# [What this task involves]
Give only the number of lines in these records that include "方法很好".
=== Section Start ===
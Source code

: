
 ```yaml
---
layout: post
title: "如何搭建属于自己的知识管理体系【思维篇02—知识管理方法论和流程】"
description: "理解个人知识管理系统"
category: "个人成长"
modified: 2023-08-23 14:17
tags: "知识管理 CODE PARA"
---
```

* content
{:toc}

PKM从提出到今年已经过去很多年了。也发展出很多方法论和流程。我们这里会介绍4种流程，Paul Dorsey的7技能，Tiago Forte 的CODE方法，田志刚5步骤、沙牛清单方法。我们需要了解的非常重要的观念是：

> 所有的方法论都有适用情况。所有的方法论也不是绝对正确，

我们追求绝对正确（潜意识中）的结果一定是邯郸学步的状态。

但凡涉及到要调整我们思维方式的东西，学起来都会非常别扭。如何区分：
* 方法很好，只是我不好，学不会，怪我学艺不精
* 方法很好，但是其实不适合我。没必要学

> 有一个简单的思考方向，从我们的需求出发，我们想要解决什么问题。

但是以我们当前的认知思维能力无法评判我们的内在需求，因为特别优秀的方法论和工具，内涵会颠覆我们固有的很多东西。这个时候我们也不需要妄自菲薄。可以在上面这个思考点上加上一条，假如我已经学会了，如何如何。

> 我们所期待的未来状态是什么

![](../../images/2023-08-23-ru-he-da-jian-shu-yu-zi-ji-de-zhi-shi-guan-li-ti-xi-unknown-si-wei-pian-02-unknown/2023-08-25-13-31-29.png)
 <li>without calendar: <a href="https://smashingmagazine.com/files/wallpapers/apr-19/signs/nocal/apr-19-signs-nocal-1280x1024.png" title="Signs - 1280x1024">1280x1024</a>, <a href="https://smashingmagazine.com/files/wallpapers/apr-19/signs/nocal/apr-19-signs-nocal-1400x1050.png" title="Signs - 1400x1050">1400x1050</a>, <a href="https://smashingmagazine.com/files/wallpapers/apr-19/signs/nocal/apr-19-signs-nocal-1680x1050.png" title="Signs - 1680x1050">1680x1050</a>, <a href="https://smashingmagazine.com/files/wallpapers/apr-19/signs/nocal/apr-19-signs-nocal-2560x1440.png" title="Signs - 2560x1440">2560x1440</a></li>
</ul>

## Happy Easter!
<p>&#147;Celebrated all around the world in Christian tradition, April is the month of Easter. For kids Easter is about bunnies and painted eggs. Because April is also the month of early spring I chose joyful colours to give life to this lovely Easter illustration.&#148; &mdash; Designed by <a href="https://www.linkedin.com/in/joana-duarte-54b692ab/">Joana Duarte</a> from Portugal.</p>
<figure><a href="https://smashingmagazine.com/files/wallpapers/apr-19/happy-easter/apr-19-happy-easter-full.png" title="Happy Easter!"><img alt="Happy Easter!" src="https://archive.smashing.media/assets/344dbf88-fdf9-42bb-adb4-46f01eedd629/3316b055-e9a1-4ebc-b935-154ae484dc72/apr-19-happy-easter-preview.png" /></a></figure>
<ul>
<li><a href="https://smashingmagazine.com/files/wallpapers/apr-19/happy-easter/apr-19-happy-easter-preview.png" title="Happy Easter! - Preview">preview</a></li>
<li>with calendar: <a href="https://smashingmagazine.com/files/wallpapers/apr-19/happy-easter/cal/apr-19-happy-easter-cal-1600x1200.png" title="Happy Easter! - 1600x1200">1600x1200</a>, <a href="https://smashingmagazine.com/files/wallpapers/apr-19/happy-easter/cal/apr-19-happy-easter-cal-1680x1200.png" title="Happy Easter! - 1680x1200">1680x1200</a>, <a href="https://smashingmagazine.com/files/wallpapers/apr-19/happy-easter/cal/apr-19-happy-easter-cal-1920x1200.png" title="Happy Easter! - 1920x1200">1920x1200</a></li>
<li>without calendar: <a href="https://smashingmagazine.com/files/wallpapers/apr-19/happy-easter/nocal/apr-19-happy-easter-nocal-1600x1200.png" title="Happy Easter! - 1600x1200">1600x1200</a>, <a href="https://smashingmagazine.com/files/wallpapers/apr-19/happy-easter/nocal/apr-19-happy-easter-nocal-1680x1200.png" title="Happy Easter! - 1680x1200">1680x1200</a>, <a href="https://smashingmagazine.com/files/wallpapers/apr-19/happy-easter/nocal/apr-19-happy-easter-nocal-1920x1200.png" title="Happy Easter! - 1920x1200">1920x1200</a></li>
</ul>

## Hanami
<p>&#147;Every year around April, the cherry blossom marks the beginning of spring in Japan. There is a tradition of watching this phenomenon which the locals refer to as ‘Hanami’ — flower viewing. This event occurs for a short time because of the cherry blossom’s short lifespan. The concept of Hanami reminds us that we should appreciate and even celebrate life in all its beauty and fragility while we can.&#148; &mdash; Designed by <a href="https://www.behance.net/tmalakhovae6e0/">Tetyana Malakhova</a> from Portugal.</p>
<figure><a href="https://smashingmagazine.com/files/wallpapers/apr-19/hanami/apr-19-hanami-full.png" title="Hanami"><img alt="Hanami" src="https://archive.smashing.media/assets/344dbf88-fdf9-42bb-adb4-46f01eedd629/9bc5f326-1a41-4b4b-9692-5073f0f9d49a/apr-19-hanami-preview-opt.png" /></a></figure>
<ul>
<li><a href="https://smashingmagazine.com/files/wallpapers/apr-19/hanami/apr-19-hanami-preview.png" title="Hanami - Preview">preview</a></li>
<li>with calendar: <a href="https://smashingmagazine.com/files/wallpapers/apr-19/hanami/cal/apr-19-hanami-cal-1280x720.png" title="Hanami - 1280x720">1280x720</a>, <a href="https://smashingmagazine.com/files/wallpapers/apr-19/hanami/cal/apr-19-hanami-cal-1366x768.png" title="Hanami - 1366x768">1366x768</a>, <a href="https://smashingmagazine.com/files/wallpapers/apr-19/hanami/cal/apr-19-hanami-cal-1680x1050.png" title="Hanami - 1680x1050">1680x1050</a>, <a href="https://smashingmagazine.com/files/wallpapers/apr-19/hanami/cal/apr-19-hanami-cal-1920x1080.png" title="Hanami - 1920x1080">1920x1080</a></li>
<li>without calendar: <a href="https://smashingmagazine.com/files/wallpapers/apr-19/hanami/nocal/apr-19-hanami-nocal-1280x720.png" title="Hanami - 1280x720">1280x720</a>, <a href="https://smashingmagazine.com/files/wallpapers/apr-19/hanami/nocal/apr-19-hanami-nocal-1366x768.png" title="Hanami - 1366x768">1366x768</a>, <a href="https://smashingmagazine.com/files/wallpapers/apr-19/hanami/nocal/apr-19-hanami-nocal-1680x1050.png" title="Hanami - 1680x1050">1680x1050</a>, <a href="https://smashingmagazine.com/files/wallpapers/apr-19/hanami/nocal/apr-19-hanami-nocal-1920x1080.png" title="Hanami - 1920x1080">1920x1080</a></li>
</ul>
=== Section End ===
# [Task answer]
2